*** INFORMATION GIVEN Section Begins ***
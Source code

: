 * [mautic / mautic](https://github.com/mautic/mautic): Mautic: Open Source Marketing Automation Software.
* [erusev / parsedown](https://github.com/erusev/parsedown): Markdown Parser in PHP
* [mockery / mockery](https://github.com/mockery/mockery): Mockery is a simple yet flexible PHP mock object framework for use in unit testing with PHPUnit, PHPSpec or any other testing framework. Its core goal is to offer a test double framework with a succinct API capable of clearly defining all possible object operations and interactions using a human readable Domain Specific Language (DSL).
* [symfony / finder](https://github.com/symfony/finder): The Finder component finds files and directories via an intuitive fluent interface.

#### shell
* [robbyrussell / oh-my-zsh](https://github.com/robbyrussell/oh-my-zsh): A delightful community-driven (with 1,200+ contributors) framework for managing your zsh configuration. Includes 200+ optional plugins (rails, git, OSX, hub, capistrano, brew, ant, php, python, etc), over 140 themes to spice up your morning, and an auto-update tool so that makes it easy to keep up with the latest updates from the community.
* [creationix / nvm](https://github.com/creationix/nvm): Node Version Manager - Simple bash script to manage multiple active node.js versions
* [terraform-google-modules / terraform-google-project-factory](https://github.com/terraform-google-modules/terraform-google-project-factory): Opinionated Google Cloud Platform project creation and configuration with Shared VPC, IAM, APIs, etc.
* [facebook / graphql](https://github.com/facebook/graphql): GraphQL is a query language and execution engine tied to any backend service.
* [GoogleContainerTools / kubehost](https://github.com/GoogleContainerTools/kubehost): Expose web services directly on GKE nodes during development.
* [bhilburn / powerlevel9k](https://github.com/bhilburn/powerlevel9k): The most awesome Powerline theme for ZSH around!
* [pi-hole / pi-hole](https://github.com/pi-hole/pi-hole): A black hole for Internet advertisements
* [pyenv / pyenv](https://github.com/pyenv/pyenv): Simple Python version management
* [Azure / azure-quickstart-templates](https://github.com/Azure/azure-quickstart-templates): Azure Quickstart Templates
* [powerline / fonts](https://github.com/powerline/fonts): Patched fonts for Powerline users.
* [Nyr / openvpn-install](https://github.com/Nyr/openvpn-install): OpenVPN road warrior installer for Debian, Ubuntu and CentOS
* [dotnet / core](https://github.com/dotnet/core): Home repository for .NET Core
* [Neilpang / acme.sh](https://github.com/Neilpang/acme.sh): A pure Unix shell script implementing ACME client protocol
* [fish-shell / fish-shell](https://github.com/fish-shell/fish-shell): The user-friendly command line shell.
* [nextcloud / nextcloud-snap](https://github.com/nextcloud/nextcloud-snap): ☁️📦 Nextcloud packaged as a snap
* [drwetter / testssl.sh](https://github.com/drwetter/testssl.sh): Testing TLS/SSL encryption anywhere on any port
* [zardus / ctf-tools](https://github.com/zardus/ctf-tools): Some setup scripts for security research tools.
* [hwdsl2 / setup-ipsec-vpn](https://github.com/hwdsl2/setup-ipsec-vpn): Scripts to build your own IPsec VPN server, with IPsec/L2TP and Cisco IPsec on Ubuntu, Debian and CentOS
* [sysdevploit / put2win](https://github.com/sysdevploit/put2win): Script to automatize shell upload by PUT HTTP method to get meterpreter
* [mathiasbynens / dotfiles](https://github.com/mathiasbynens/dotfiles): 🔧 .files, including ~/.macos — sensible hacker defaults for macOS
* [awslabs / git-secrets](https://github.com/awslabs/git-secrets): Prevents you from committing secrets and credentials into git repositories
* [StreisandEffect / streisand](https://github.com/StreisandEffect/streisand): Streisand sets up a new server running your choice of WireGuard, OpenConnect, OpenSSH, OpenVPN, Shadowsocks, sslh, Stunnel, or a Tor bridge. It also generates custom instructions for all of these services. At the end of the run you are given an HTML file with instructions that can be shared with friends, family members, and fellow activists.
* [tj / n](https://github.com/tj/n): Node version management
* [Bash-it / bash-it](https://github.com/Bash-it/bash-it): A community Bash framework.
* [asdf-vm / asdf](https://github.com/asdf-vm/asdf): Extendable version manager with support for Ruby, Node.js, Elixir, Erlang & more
*** INFORMATION GIVEN Section Ends ***
INSTRUCTIONS FOR THE TASK = Go through the listing above and write out exactly the lines starting with the one holding "Azure Quickstart Templates" and running through the one holding "command line shell.", ends included, and no others.

RESULT OF THIS TASK =
* [Azure / azure-quickstart-templates](https://github.com/Azure/azure-quickstart-templates): Azure Quickstart Templates
* [powerline / fonts](https://github.com/powerline/fonts): Patched fonts for Powerline users.
* [Nyr / openvpn-install](https://github.com/Nyr/openvpn-install): OpenVPN road warrior installer for Debian, Ubuntu and CentOS
* [dotnet / core](https://github.com/dotnet/core): Home repository for .NET Core
* [Neilpang / acme.sh](https://github.com/Neilpang/acme.sh): A pure Unix shell script implementing ACME client protocol
* [fish-shell / fish-shell](https://github.com/fish-shell/fish-shell): The user-friendly command line shell.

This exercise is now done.